*** Task data Section Begins ***

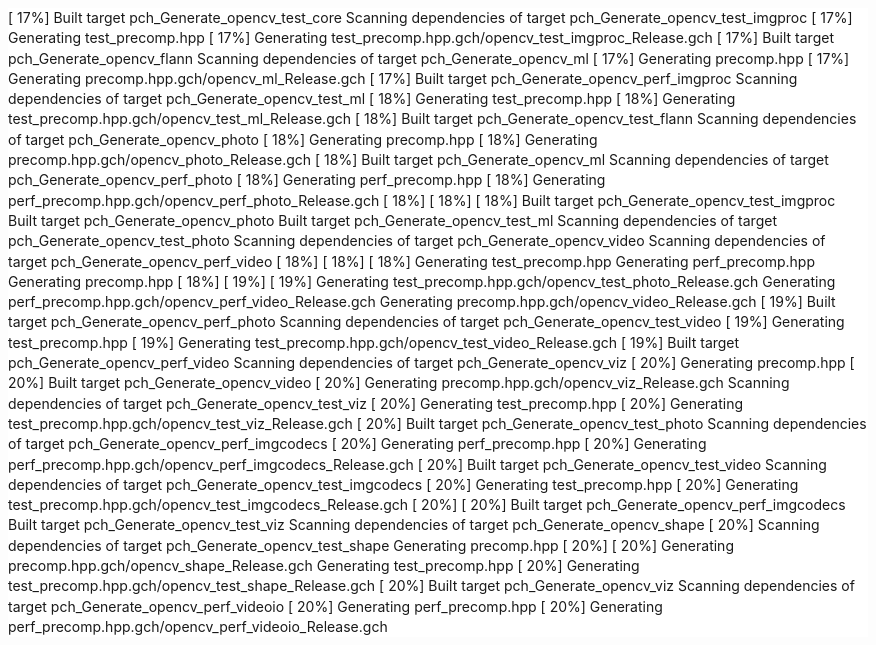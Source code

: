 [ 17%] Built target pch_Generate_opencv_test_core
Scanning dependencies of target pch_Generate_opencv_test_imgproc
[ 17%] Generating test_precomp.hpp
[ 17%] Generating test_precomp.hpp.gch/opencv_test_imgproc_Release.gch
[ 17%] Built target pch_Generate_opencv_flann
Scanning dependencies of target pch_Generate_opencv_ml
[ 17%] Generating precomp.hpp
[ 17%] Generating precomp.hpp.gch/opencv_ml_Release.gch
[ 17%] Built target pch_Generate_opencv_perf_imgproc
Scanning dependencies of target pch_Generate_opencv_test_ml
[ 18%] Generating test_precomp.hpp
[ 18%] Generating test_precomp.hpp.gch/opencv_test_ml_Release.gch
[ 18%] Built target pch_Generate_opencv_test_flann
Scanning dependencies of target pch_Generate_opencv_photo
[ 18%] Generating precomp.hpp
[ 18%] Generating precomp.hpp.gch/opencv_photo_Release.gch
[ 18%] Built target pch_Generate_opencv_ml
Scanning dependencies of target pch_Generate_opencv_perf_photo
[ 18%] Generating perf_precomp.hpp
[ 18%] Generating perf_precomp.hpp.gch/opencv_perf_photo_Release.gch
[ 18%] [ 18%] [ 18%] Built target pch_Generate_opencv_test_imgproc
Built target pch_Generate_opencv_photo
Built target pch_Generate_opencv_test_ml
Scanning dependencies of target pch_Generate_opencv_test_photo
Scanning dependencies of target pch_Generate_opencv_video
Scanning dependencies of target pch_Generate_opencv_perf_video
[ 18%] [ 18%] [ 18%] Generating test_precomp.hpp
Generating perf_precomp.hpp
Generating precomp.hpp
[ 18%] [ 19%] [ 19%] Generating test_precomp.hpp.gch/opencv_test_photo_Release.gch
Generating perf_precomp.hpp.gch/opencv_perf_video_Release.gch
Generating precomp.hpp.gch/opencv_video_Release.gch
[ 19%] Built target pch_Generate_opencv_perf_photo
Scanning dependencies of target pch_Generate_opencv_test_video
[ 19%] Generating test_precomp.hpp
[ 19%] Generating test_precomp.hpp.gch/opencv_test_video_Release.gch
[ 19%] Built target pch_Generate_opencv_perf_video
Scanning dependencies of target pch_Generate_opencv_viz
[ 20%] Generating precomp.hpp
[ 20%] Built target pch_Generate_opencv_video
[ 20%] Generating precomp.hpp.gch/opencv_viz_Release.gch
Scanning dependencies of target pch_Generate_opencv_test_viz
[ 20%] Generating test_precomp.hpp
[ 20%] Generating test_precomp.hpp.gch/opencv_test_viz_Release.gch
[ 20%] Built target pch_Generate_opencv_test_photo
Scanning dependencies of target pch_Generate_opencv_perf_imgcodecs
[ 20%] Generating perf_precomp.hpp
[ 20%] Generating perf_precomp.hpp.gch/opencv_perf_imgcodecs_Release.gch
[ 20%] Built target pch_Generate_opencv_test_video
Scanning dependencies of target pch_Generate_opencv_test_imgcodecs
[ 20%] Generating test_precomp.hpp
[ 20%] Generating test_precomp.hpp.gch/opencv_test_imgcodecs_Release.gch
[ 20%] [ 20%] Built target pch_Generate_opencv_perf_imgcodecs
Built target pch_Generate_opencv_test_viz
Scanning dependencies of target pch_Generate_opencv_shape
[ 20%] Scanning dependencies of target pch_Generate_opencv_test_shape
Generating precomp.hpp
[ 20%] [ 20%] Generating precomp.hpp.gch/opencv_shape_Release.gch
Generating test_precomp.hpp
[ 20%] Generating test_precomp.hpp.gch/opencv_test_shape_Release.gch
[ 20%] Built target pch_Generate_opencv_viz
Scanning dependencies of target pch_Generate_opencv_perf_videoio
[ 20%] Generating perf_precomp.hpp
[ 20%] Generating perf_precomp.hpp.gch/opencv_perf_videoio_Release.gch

*** Task data Section Ends ***

**Your objective**:
Reproduce the entries above exactly, but only the lines between the line holding "Scanning dependencies of target pch_Generate_opencv_test_photo" and the line holding "[ 18%] [ 19%] [ 19%]", inclusive.

**The answer**:
Scanning dependencies of target pch_Generate_opencv_test_photo
Scanning dependencies of target pch_Generate_opencv_video
Scanning dependencies of target pch_Generate_opencv_perf_video
[ 18%] [ 18%] [ 18%] Generating test_precomp.hpp
Generating perf_precomp.hpp
Generating precomp.hpp
[ 18%] [ 19%] [ 19%] Generating test_precomp.hpp.gch/opencv_test_photo_Release.gch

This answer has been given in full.